### Recorded information
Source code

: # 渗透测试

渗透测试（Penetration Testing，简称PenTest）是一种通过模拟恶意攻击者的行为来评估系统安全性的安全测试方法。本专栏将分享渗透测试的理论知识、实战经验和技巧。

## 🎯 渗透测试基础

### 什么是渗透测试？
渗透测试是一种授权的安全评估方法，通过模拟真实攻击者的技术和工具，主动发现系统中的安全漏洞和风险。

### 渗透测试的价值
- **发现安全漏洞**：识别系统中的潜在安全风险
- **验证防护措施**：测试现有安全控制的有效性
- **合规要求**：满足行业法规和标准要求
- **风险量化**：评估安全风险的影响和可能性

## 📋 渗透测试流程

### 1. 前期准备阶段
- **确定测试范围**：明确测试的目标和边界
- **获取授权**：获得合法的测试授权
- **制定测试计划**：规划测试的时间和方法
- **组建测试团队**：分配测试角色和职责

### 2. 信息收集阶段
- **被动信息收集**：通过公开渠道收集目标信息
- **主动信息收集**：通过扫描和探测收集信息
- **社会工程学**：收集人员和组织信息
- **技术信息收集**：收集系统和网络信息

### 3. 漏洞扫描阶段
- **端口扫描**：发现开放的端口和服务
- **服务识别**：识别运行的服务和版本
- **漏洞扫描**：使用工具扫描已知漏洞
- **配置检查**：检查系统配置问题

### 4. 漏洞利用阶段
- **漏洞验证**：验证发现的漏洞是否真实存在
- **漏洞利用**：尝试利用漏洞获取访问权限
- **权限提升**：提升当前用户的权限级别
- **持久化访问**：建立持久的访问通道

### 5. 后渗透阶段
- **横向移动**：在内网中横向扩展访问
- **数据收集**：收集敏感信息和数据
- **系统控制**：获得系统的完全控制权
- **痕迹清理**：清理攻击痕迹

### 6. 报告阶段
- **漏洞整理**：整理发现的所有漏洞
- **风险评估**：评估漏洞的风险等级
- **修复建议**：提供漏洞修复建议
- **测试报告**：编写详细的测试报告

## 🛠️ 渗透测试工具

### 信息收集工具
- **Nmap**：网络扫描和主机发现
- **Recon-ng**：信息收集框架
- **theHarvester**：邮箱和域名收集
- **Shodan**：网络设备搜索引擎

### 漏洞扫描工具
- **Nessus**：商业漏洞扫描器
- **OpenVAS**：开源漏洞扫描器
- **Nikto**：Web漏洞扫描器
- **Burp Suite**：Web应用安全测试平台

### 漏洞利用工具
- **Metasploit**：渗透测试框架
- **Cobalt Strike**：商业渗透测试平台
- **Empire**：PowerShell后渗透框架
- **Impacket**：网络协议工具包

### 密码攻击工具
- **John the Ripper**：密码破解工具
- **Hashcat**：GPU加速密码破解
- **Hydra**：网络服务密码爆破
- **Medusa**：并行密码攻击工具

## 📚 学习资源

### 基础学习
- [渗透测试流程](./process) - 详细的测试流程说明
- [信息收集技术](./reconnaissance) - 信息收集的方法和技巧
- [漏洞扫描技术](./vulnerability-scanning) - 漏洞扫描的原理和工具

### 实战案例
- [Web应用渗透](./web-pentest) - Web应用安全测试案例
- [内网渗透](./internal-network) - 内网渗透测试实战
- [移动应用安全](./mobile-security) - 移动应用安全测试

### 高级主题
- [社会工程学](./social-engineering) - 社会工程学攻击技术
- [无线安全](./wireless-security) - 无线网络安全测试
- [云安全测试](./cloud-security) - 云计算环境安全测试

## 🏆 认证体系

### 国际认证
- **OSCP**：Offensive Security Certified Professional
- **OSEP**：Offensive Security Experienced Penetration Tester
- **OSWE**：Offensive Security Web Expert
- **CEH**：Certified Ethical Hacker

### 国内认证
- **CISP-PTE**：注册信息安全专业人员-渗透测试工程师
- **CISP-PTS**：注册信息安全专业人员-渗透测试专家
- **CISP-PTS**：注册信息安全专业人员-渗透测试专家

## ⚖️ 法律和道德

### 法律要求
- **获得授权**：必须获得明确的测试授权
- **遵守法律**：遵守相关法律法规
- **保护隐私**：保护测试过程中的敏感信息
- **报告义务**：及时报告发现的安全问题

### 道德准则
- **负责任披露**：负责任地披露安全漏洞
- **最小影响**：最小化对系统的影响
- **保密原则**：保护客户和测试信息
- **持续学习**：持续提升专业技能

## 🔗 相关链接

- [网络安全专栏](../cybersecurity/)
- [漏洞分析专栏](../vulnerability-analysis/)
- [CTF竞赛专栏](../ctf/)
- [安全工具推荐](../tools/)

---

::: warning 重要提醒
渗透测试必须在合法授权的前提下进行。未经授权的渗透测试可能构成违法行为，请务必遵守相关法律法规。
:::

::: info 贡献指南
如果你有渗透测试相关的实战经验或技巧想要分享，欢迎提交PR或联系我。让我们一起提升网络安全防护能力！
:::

### About this task
The records above are to be transcribed exactly and completely.

### Written answer
Source code

: # 渗透测试

渗透测试（Penetration Testing，简称PenTest）是一种通过模拟恶意攻击者的行为来评估系统安全性的安全测试方法。本专栏将分享渗透测试的理论知识、实战经验和技巧。

## 🎯 渗透测试基础

### 什么是渗透测试？
渗透测试是一种授权的安全评估方法，通过模拟真实攻击者的技术和工具，主动发现系统中的安全漏洞和风险。

### 渗透测试的价值
- **发现安全漏洞**：识别系统中的潜在安全风险
- **验证防护措施**：测试现有安全控制的有效性
- **合规要求**：满足行业法规和标准要求
- **风险量化**：评估安全风险的影响和可能性

## 📋 渗透测试流程

### 1. 前期准备阶段
- **确定测试范围**：明确测试的目标和边界
- **获取授权**：获得合法的测试授权
- **制定测试计划**：规划测试的时间和方法
- **组建测试团队**：分配测试角色和职责

### 2. 信息收集阶段
- **被动信息收集**：通过公开渠道收集目标信息
- **主动信息收集**：通过扫描和探测收集信息
- **社会工程学**：收集人员和组织信息
- **技术信息收集**：收集系统和网络信息

### 3. 漏洞扫描阶段
- **端口扫描**：发现开放的端口和服务
- **服务识别**：识别运行的服务和版本
- **漏洞扫描**：使用工具扫描已知漏洞
- **配置检查**：检查系统配置问题

### 4. 漏洞利用阶段
- **漏洞验证**：验证发现的漏洞是否真实存在
- **漏洞利用**：尝试利用漏洞获取访问权限
- **权限提升**：提升当前用户的权限级别
- **持久化访问**：建立持久的访问通道

### 5. 后渗透阶段
- **横向移动**：在内网中横向扩展访问
- **数据收集**：收集敏感信息和数据
- **系统控制**：获得系统的完全控制权
- **痕迹清理**：清理攻击痕迹

### 6. 报告阶段
- **漏洞整理**：整理发现的所有漏洞
- **风险评估**：评估漏洞的风险等级
- **修复建议**：提供漏洞修复建议
- **测试报告**：编写详细的测试报告

## 🛠️ 渗透测试工具

### 信息收集工具
- **Nmap**：网络扫描和主机发现
- **Recon-ng**：信息收集框架
- **theHarvester**：邮箱和域名收集
- **Shodan**：网络设备搜索引擎

### 漏洞扫描工具
- **Nessus**：商业漏洞扫描器
- **OpenVAS**：开源漏洞扫描器
- **Nikto**：Web漏洞扫描器
- **Burp Suite**：Web应用安全测试平台

### 漏洞利用工具
- **Metasploit**：渗透测试框架
- **Cobalt Strike**：商业渗透测试平台
- **Empire**：PowerShell后渗透框架
- **Impacket**：网络协议工具包

### 密码攻击工具
- **John the Ripper**：密码破解工具
- **Hashcat**：GPU加速密码破解
- **Hydra**：网络服务密码爆破
- **Medusa**：并行密码攻击工具

## 📚 学习资源

### 基础学习
- [渗透测试流程](./process) - 详细的测试流程说明
- [信息收集技术](./reconnaissance) - 信息收集的方法和技巧
- [漏洞扫描技术](./vulnerability-scanning) - 漏洞扫描的原理和工具

### 实战案例
- [Web应用渗透](./web-pentest) - Web应用安全测试案例
- [内网渗透](./internal-network) - 内网渗透测试实战
- [移动应用安全](./mobile-security) - 移动应用安全测试

### 高级主题
- [社会工程学](./social-engineering) - 社会工程学攻击技术
- [无线安全](./wireless-security) - 无线网络安全测试
- [云安全测试](./cloud-security) - 云计算环境安全测试

## 🏆 认证体系

### 国际认证
- **OSCP**：Offensive Security Certified Professional
- **OSEP**：Offensive Security Experienced Penetration Tester
- **OSWE**：Offensive Security Web Expert
- **CEH**：Certified Ethical Hacker

### 国内认证
- **CISP-PTE**：注册信息安全专业人员-渗透测试工程师
- **CISP-PTS**：注册信息安全专业人员-渗透测试专家
- **CISP-PTS**：注册信息安全专业人员-渗透测试专家

## ⚖️ 法律和道德

### 法律要求
- **获得授权**：必须获得明确的测试授权
- **遵守法律**：遵守相关法律法规
- **保护隐私**：保护测试过程中的敏感信息
- **报告义务**：及时报告发现的安全问题

### 道德准则
- **负责任披露**：负责任地披露安全漏洞
- **最小影响**：最小化对系统的影响
- **保密原则**：保护客户和测试信息
- **持续学习**：持续提升专业技能

## 🔗 相关链接

- [网络安全专栏](../cybersecurity/)
- [漏洞分析专栏](../vulnerability-analysis/)
- [CTF竞赛专栏](../ctf/)
- [安全工具推荐](../tools/)

---

::: warning 重要提醒
渗透测试必须在合法授权的前提下进行。未经授权的渗透测试可能构成违法行为，请务必遵守相关法律法规。
:::

::: info 贡献指南
如果你有渗透测试相关的实战经验或技巧想要分享，欢迎提交PR或联系我。让我们一起提升网络安全防护能力！
:::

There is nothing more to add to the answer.